Pour clôturer ce chapitre je laisse le psychiatre Marc Valleur exprimer son opinion que vous pourrez méditer à loisir : «Les technologies du lien peuvent isoler ceux qui fuient le réel, même si leurs usagers ont le sentiment de n'être jamais seuls parce qu'ils communiquent avec les autres joueurs.»

Evidemment le mot joueur est à prendre au sens large et vous pouvez à mon avis aisément le remplacer par avatar même si aucune dépendance à Second Life n'a pu être constatée jusqu'à présent par Marc Valleur.


Le livre numérique pour les nuls


Comme je le disais en début d’article je pense que nous tenons là une innovation qui nous marquera davantage que les mondes virtuels dans notre vie quotidienne et cela pour plusieurs raisons.

1- Facilité d’utilisation : quelques boutons, un écran tactile permettant, à l’aide d’un stylet, de naviguer aisément dans les menus, voire même d’écrire et de dessiner comme sur une vulgaire feuille de papier.
2- Portabilité : beaucoup moins encombrant qu’un ordinateur portable
3- Agrément de lecture facilité par l’encre électronique, qui fatigue beaucoup moins les yeux qu’un écran d’ordinateur retro-éclairé et rend la lecture très proche de celle d’un livre classique.
4- Une immense bibliothèque dans la poche pour pas cher : les prix des appareils sont actuellement compris entre 200 et 650 euros selon les modèles et vont très certainement chuter dans les années qui viennent
5- Accès aux livres proche du gratuit : d’une part les livres tombés dans le domaine public pourront être téléchargés pour zéro euro, d’autre part les livres récents seront disponibles à des prix défiant toute concurrence.
6- Avec leur démocratisation ces livres numériques incorporeront certainement d’autres fonctionnalités qui les rendront vite indispensables : agenda, navigateur web, console de jeux (y compris Second Life…), appareil photo, téléphone (avec vidéo sur grand écran !), messagerie (style BlackBerry), et j’en oublie sûrement…

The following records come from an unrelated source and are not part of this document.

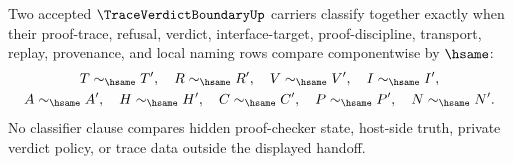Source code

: \begin{definition}
\label{def:trace-verdict-boundary-classifier}
Two accepted $\TraceVerdictBoundaryUp$ carriers classify together exactly when their proof-trace, refusal, verdict, interface-target, proof-discipline, transport, replay, provenance, and local naming rows compare componentwise by $\hsame$:
$$
\begin{gathered}
T\sim_{\hsame}T',\quad R\sim_{\hsame}R',\quad V\sim_{\hsame}V',\quad I\sim_{\hsame}I',\\
A\sim_{\hsame}A',\quad H\sim_{\hsame}H',\quad C\sim_{\hsame}C',\quad P\sim_{\hsame}P',\quad N\sim_{\hsame}N'.
\end{gathered}
$$
No classifier clause compares hidden proof-checker state, host-side truth, private verdict policy, or trace data outside the displayed handoff.
\end{definition}

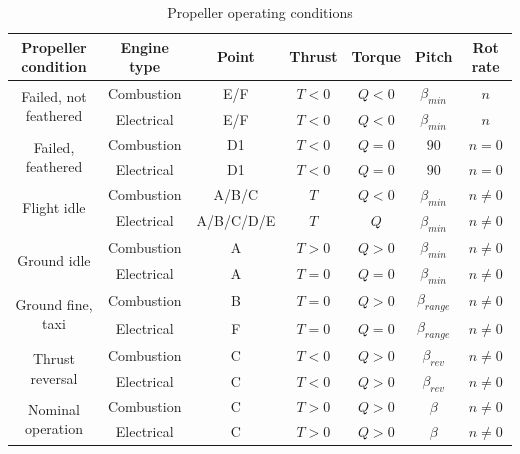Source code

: \begin{table}[!ht]
    \caption{Propeller operating conditions}\label{tab:propeller_oper_conditions}
    \begin{tabular}{cc|ccccc}\\\hline \hline
        Propeller condition                         & Engine type       & Point     & Thrust    & Torque    & Pitch             & Rot rate \\ \hline
        \multirow{2}{*}{Failed, not feathered}      & Combustion        & E/F       & $T<0$     & $Q<0$     & $\beta_{min}$     & $n$ \\
                                                    & Electrical        & E/F       & $T<0$     & $Q<0$     & $\beta_{min}$     & $n$ \\
        \multirow{2}{*}{Failed, feathered}          & Combustion        & D1        & $T<0$     & $Q=0$     & $90$              & $n=0$ \\
                                                    & Electrical        & D1        & $T<0$     & $Q=0$     & $90$              & $n=0$ \\
        \multirow{2}{*}{Flight idle}                & Combustion        & A/B/C     & $T$       & $Q<0$     & $\beta_{min}$     & $n \neq 0$ \\
                                                    & Electrical        & A/B/C/D/E & $T$       & $Q$       & $\beta_{min}$     & $n \neq 0$ \\
        \multirow{2}{*}{Ground idle}                & Combustion        & A         & $T>0$     & $Q>0$     & $\beta_{min}$     & $n \neq 0$ \\
                                                    & Electrical        & A         & $T=0$     & $Q=0$     & $\beta_{min}$     & $n \neq 0$ \\
        \multirow{2}{*}{Ground fine, taxi}          & Combustion        & B         & $T=0$     & $Q>0$     & $\beta_{range}$   & $n \neq 0$ \\
                                                    & Electrical        & F         & $T=0$     & $Q=0$     & $\beta_{range}$   & $n \neq 0$ \\
        \multirow{2}{*}{Thrust reversal}            & Combustion        & C         & $T<0$     & $Q>0$     & $\beta_{rev}$     & $n \neq 0$ \\
                                                    & Electrical        & C         & $T<0$     & $Q>0$     & $\beta_{rev}$     & $n \neq 0$ \\
        \multirow{2}{*}{Nominal operation}          & Combustion        & C         & $T>0$     & $Q>0$     & $\beta$           & $n \neq 0$ \\
                                                    & Electrical        & C         & $T>0$     & $Q>0$     & $\beta$           & $n \neq 0$ \\
    \end{tabular}
\end{table}

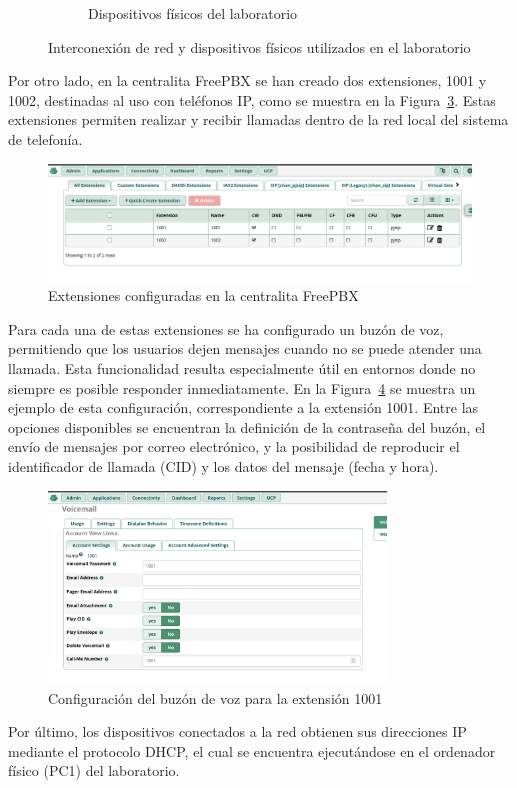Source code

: \begin{figure}[H]
\begin{subfigure}[b]{0.39\textwidth}
		\caption{Dispositivos físicos del laboratorio}
		\label{fig:laboratorio}
	\end{subfigure}
	\caption{Interconexión de red y dispositivos físicos utilizados en el laboratorio}
	\label{fig:interconexion_red_laboratorio}
\end{figure}

Por otro lado, en la centralita FreePBX se han creado dos extensiones, 1001 y 1002, destinadas al uso con teléfonos
IP, como se muestra en la Figura~\ref{fig:extensiones_telefonoIP}. Estas extensiones permiten realizar y recibir
llamadas dentro de la red local del sistema de telefonía.

\begin{figure}[H]
	\centering
	\includegraphics[width=1\textwidth]{images/extensiones_telefonoIP.png}
	\caption{Extensiones configuradas en la centralita FreePBX}
	\label{fig:extensiones_telefonoIP}
\end{figure}

Para cada una de estas extensiones se ha configurado un buzón de voz, permitiendo que los usuarios dejen mensajes
cuando no se puede atender una llamada. Esta funcionalidad resulta especialmente útil en entornos donde no siempre
es posible responder inmediatamente. En la Figura~\ref{fig:configuracion_buzon_voz} se muestra un ejemplo de esta
configuración, correspondiente a la extensión 1001. Entre las opciones disponibles se encuentran la definición de
la contraseña del buzón, el envío de mensajes por correo electrónico, y la posibilidad de reproducir el
identificador de llamada (CID) y los datos del mensaje (fecha y hora).

\begin{figure}[H]
	\centering
	\includegraphics[width=0.8\textwidth]{images/configuracion_buzon_voz.png}
	\caption{Configuración del buzón de voz para la extensión 1001}
	\label{fig:configuracion_buzon_voz}
\end{figure}

Por último, los dispositivos conectados a la red obtienen sus direcciones IP mediante el protocolo DHCP,
el cual se encuentra ejecutándose en el ordenador físico (PC1) del laboratorio.
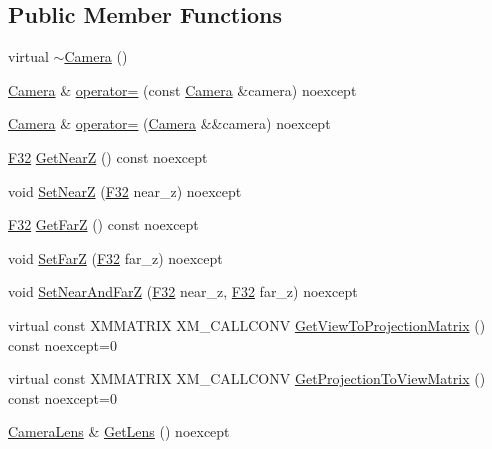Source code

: \subsection*{Public Member Functions}
\begin{DoxyCompactItemize}
\item 
virtual \hyperlink{classmage_1_1_camera_aa4718c93578d160299bdc24039cc256f}{$\sim$\+Camera} ()
\item 
\hyperlink{classmage_1_1_camera}{Camera} \& \hyperlink{classmage_1_1_camera_a785b5e3a62922f7a687ffcaecd0ef89c}{operator=} (const \hyperlink{classmage_1_1_camera}{Camera} \&camera) noexcept
\item 
\hyperlink{classmage_1_1_camera}{Camera} \& \hyperlink{classmage_1_1_camera_ac52101822e004915a96150305564a6bf}{operator=} (\hyperlink{classmage_1_1_camera}{Camera} \&\&camera) noexcept
\item 
\hyperlink{namespacemage_aa97e833b45f06d60a0a9c4fc22ae02c0}{F32} \hyperlink{classmage_1_1_camera_add4054d66911dd183cdec85eda77b4a1}{Get\+NearZ} () const noexcept
\item 
void \hyperlink{classmage_1_1_camera_a404c336596263f7b55f4ff2e5097f8e9}{Set\+NearZ} (\hyperlink{namespacemage_aa97e833b45f06d60a0a9c4fc22ae02c0}{F32} near\+\_\+z) noexcept
\item 
\hyperlink{namespacemage_aa97e833b45f06d60a0a9c4fc22ae02c0}{F32} \hyperlink{classmage_1_1_camera_a47e6801d228891453540b0c1e787724a}{Get\+FarZ} () const noexcept
\item 
void \hyperlink{classmage_1_1_camera_aa49995ef824eeb807656921406d248a5}{Set\+FarZ} (\hyperlink{namespacemage_aa97e833b45f06d60a0a9c4fc22ae02c0}{F32} far\+\_\+z) noexcept
\item 
void \hyperlink{classmage_1_1_camera_aa075b0f6f30376217c0058a70df9d845}{Set\+Near\+And\+FarZ} (\hyperlink{namespacemage_aa97e833b45f06d60a0a9c4fc22ae02c0}{F32} near\+\_\+z, \hyperlink{namespacemage_aa97e833b45f06d60a0a9c4fc22ae02c0}{F32} far\+\_\+z) noexcept
\item 
virtual const X\+M\+M\+A\+T\+R\+IX X\+M\+\_\+\+C\+A\+L\+L\+C\+O\+NV \hyperlink{classmage_1_1_camera_a716d842481321b8b4d71da45ab77a7c9}{Get\+View\+To\+Projection\+Matrix} () const noexcept=0
\item 
virtual const X\+M\+M\+A\+T\+R\+IX X\+M\+\_\+\+C\+A\+L\+L\+C\+O\+NV \hyperlink{classmage_1_1_camera_a9259dee9eeee754a1392cca88f428d29}{Get\+Projection\+To\+View\+Matrix} () const noexcept=0
\item 
\hyperlink{classmage_1_1_camera_lens}{Camera\+Lens} \& \hyperlink{classmage_1_1_camera_ac9c78f262c8cea00c8887afe39625249}{Get\+Lens} () noexcept

\end{DoxyCompactItemize}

Bref il s’agit de l’Outil du futur que nos enfants n’imagineront même pas ne pas prendre avec eux où qu’ils aillent.

Pour l’instant il existe plusieurs freins :
- Technologique, évidemment
- Economique (remise en cause des circuits traditionnels de l’Edition, allant de la fabrication des livres jusqu’à leur distribution)
- Culturels, car nous restons encore viscéralement attachés à notre «feuille de papier», mais nos enfants le seront-ils, eux…?

En conclusion, dans le droit fil du Web 2.0 nous deviendrons tous des écrivains et des journalistes, car tout ce que nous ajouterons comme contenu dans la « matrice » pourra être récupéré par n’importe qui, comme c’est déjà le cas actuellement, mais à une bien plus grande échelle et avec une facilité d’utilisation incomparable.

Les livres sont le fléau de l'humanité. Les neuf dixièmes des livres existants sont des inepties, et les livres intelligents ne sont que la réfutation de ces inepties.
Benjamin Disraeli



Monday, February 18, 2008

Jargon quand tu nous tiens...

Lu dans une revue spécialisée, la Revue Fiduciaire Comptable pour ne pas la nommer.

"Les régularisations du montant de la TVA initialement déduite doivent être effectuées dès lors qu'il existe une variation de plus d'un dixième entre le produit des coefficients d'assujettissement et de taxation de l'année et le produit des coefficients d'assujettissement et de taxation de référence. Dans cette hypothèse, le montant de la régularisation est fonction de l'écart entre le coefficient de déduction de l'année et le coefficient de déduction de référence. On rappelle que le coefficient de déduction est égal au produit des coefficients d'assujettissement, de taxation et d'admission."

Les contrôleurs fiscaux et conseillers de tous poils ont de beaux jours devant eux.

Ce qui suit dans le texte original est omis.